Skoro PO i SLD zapewniają, że nie zabiegali o tę debatę, to dlaczego miałbym im nie wierzyć? Nic nie wiem o tym, aby ktokolwiek z Polski namawiał do takiej debaty. To nie jest taka sytuacja, jaka była przy okazji poprzedniej dyskusji o Polsce, kiedy inspirowali ją wyraźnie liderzy PO i Nowoczesnej. Wtedy tropy były oczywiste, a teraz ich nie widzę.

To jest raczej reakcja europejskiej lewicy na przegrane wybory w Polsce. Polska jest jedynym krajem, gdzie lewicy nie ma w parlamencie krajowym. Zresztą zanim pojawiły się projekty ustaw antyaborcyjnych w Polsce, to już wiosną były próby przeprowadzenia takiej debaty w Parlamencie Europejskim. A teraz jest kolejna.

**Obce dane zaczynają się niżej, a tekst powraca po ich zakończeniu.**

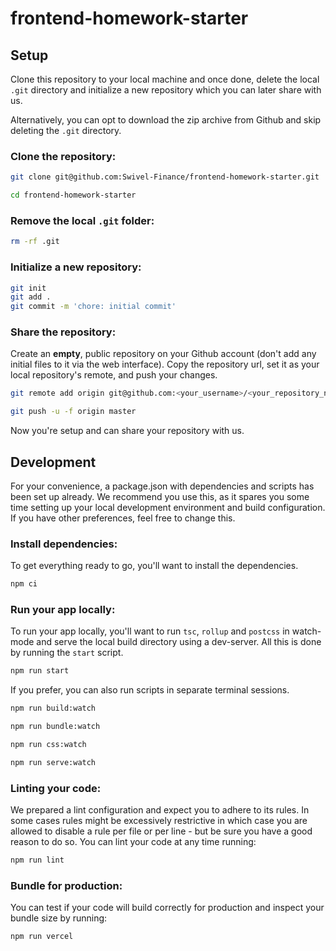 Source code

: # frontend-homework-starter

## Setup

Clone this repository to your local machine and once done, delete the local `.git` directory and initialize a new repository which you can later share with us. 

Alternatively, you can opt to download the zip archive from Github and skip deleting the `.git` directory.

### Clone the repository:

```bash
git clone git@github.com:Swivel-Finance/frontend-homework-starter.git

cd frontend-homework-starter
```

### Remove the local `.git` folder:

```bash
rm -rf .git
```

### Initialize a new repository:

```bash
git init
git add .
git commit -m 'chore: initial commit'
```

### Share the repository:

Create an **empty**, public repository on your Github account (don't add any initial files to it via the web interface). Copy the repository url, set it as your local repository's remote, and push your changes.

```bash
git remote add origin git@github.com:<your_username>/<your_repository_name>.git

git push -u -f origin master
```

Now you're setup and can share your repository with us.

## Development

For your convenience, a package.json with dependencies and scripts has been set up already. We recommend you use this, as it spares you some time setting up your local development environment and build configuration. If you have other preferences, feel free to change this.

### Install dependencies:

To get everything ready to go, you'll want to install the dependencies.

```bash
npm ci
```

### Run your app locally:

To run your app locally, you'll want to run `tsc`, `rollup` and `postcss` in watch-mode and serve the local build directory using a dev-server. All this is done by running the `start` script.

```bash
npm run start
```

If you prefer, you can also run scripts in separate terminal sessions.

```bash
npm run build:watch
```

```bash
npm run bundle:watch
```

```bash
npm run css:watch
```

```bash
npm run serve:watch
```

### Linting your code:

We prepared a lint configuration and expect you to adhere to its rules. In some cases rules might be excessively restrictive in which case you are allowed to disable a rule per file or per line - but be sure you have a good reason to do so. You can lint your code at any time running:

```bash
npm run lint
```

### Bundle for production:

You can test if your code will build correctly for production and inspect your bundle size by running:

```bash
npm run vercel
```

Pewne już jest, że dziś na forum PE dojdzie do dyskusji. PE nie będzie jednak przyjmował rezolucji dotyczącej Polski. Nie ma nawet żadnej podstawy prawnej do wtrącania się w wewnętrzne sprawy Polski, a za takie uznaje się prawo antyaborcyjne. Kwestia ochrony życia leży w gestii państw członkowskich.

Obawiam się natomiast, że w dużej części głosy w debacie będą oderwane od polskiej rzeczywistości, bo europosłowie nie są zaznajomieni z sytuacją w Polsce.